* The problem:
Could you please retype all of the records exactly, skipping any pictures?

* Records to use:

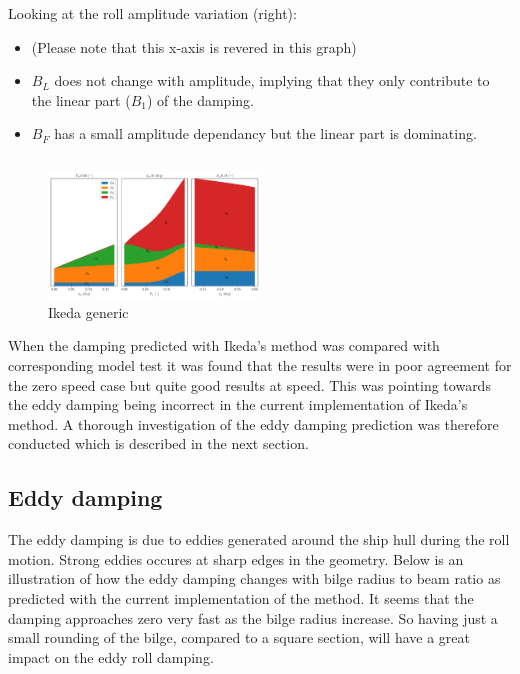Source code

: Looking at the roll amplitude variation (right):

\begin{itemize}
\item (Please note that this x-axis is revered in this graph)
\item $B_L$ does not change with amplitude, implying that they only contribute to the linear part ($B_1$) of the damping.
\item $B_F$ has a small amplitude dependancy but the linear part is dominating.
\end{itemize}

    

    \begin{Verbatim}[commandchars=\\\{\}]

    \end{Verbatim}

    \begin{figure}[H]
        \begin{center}\includegraphics[width = 0.5\textwidth]{figures/ikeda_generic.pdf}\end{center}
        \vspace{-1cm}
        \caption{Ikeda generic}
        \label{fig:ikeda_generic}
    \end{figure}
    
    When the damping predicted with Ikeda's method was compared with
corresponding model test it was found that the results were in poor
agreement for the zero speed case but quite good results at speed. This
was pointing towards the eddy damping being incorrect in the current
implementation of Ikeda's method. A thorough investigation of the eddy
damping prediction was therefore conducted which is described in the
next section.

    \subsection{Eddy damping}\label{eddy-damping}

The eddy damping is due to eddies generated around the ship hull during
the roll motion. Strong eddies occures at sharp edges in the geometry.
Below is an illustration of how the eddy damping changes with bilge
radius to beam ratio as predicted with the current implementation of the
method. It seems that the damping approaches zero very fast as the bilge
radius increase. So having just a small rounding of the bilge, compared
to a square section, will have a great impact on the eddy roll damping.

* Result for this exercise:
Source code

: Looking at the roll amplitude variation (right):

\begin{itemize}
\item (Please note that this x-axis is revered in this graph)
\item $B_L$ does not change with amplitude, implying that they only contribute to the linear part ($B_1$) of the damping.
\item $B_F$ has a small amplitude dependancy but the linear part is dominating.
\end{itemize}

    

    \begin{Verbatim}[commandchars=\\\{\}]

    \end{Verbatim}

    \begin{figure}[H]
        \begin{center}\includegraphics[width = 0.5\textwidth]{figures/ikeda_generic.pdf}\end{center}
        \vspace{-1cm}
        \caption{Ikeda generic}
        \label{fig:ikeda_generic}
    \end{figure}
    
    When the damping predicted with Ikeda's method was compared with
corresponding model test it was found that the results were in poor
agreement for the zero speed case but quite good results at speed. This
was pointing towards the eddy damping being incorrect in the current
implementation of Ikeda's method. A thorough investigation of the eddy
damping prediction was therefore conducted which is described in the
next section.

    \subsection{Eddy damping}\label{eddy-damping}

The eddy damping is due to eddies generated around the ship hull during
the roll motion. Strong eddies occures at sharp edges in the geometry.
Below is an illustration of how the eddy damping changes with bilge
radius to beam ratio as predicted with the current implementation of the
method. It seems that the damping approaches zero very fast as the bilge
radius increase. So having just a small rounding of the bilge, compared
to a square section, will have a great impact on the eddy roll damping.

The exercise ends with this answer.